> **YOUR OBJECTIVE**: Using the entries that follow, establish how many lines contain the word "stackrel" and give only that figure.
** Opening RECORDS FOR PROCESSING block **
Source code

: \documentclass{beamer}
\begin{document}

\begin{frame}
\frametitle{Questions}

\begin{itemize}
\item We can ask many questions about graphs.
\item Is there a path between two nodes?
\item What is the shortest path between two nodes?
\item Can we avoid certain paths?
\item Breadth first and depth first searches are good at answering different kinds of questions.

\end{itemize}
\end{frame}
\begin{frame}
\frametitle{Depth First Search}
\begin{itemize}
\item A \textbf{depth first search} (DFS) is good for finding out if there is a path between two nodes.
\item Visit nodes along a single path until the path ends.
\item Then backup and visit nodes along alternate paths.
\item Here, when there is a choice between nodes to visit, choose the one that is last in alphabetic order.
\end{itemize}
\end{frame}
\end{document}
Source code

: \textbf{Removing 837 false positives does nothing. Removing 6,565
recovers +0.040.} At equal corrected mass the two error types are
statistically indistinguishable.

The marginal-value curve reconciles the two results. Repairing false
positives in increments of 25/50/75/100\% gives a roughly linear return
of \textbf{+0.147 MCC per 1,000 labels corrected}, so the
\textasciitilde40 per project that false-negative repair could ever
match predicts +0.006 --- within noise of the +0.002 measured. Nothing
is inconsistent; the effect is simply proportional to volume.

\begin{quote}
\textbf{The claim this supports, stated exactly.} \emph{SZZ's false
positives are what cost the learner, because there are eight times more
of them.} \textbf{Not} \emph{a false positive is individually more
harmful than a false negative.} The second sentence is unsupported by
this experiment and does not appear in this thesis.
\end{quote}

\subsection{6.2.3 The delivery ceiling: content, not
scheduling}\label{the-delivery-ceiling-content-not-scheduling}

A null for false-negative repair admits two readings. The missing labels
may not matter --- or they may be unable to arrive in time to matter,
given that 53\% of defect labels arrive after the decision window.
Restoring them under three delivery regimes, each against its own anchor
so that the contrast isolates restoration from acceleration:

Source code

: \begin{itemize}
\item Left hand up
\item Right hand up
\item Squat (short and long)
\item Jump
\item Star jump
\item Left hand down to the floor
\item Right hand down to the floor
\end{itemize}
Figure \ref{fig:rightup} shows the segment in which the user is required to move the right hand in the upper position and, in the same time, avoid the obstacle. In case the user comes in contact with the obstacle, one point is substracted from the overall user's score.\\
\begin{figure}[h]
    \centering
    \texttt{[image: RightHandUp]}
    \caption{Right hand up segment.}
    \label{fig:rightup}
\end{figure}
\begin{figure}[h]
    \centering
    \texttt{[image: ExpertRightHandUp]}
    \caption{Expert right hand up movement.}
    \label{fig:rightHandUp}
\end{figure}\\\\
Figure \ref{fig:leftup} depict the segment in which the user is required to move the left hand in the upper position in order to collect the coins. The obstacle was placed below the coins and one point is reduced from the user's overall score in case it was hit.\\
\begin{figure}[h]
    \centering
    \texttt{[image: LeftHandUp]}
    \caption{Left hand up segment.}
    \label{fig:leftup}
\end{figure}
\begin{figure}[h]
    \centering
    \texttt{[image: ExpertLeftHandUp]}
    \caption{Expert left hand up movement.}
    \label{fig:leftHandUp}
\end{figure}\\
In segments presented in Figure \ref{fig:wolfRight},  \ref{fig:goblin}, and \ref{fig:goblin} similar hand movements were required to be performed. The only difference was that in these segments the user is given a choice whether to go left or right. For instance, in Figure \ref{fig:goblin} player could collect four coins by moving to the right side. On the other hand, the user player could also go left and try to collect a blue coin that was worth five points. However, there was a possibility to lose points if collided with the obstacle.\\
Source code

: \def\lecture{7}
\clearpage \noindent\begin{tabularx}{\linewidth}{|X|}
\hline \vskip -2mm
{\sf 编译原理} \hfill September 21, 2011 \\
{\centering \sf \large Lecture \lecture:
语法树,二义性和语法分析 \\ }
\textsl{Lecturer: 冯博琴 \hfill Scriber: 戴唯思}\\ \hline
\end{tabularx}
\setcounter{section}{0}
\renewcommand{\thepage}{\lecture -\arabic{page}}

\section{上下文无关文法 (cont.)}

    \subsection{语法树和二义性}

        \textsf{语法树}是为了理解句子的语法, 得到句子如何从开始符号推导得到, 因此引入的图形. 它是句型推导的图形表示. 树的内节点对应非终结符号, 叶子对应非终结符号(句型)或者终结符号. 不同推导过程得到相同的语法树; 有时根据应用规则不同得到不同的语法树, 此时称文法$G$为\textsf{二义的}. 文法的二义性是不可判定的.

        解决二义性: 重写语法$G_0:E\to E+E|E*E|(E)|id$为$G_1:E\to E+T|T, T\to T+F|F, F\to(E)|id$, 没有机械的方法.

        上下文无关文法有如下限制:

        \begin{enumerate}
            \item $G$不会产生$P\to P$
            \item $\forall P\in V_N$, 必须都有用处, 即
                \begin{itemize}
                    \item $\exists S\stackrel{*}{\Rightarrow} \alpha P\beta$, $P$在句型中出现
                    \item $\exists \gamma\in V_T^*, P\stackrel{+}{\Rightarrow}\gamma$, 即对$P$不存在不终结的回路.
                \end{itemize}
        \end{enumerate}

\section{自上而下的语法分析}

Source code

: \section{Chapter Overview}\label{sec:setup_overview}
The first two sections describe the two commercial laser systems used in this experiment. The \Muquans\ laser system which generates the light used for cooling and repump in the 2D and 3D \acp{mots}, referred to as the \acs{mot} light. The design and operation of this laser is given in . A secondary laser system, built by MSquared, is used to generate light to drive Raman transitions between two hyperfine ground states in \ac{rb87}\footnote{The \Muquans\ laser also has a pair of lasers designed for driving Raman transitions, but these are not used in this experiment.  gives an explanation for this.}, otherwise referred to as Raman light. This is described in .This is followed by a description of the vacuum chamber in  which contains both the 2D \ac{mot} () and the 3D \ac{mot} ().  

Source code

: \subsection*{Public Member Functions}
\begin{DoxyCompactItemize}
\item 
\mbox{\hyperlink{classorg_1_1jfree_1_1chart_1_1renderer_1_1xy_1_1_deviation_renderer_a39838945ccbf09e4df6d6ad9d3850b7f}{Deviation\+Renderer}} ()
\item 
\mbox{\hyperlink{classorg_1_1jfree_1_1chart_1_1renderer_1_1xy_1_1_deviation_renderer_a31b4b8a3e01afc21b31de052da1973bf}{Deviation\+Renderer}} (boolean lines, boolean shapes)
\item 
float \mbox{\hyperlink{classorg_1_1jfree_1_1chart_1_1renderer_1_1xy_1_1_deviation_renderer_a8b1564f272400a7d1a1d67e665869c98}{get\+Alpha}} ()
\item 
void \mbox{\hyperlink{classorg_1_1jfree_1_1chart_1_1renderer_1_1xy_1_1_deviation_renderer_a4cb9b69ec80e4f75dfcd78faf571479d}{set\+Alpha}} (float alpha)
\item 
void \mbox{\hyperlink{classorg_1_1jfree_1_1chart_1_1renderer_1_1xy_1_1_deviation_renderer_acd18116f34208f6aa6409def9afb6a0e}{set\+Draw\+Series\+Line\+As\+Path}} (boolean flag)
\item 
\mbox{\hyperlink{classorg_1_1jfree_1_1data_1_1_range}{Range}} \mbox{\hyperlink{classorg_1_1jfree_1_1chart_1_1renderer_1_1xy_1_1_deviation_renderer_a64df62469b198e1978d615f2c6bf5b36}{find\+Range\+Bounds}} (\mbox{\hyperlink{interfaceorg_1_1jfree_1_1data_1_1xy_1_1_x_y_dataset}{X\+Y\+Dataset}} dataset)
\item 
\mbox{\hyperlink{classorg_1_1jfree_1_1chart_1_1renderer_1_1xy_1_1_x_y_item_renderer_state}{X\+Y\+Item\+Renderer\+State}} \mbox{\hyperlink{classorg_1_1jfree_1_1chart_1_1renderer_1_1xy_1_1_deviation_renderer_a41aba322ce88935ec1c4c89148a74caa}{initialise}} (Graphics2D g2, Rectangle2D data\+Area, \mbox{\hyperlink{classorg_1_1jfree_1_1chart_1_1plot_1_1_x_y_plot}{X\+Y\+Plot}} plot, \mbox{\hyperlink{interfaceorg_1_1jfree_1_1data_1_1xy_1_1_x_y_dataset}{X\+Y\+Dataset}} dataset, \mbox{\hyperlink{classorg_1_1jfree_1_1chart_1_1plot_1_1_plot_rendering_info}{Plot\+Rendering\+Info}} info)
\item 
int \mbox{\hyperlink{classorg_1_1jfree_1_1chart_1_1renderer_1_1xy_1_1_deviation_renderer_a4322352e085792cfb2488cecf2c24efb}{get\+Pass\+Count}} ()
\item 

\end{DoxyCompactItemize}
** Closing RECORDS FOR PROCESSING block **
> **TASK RESPONSE**: 2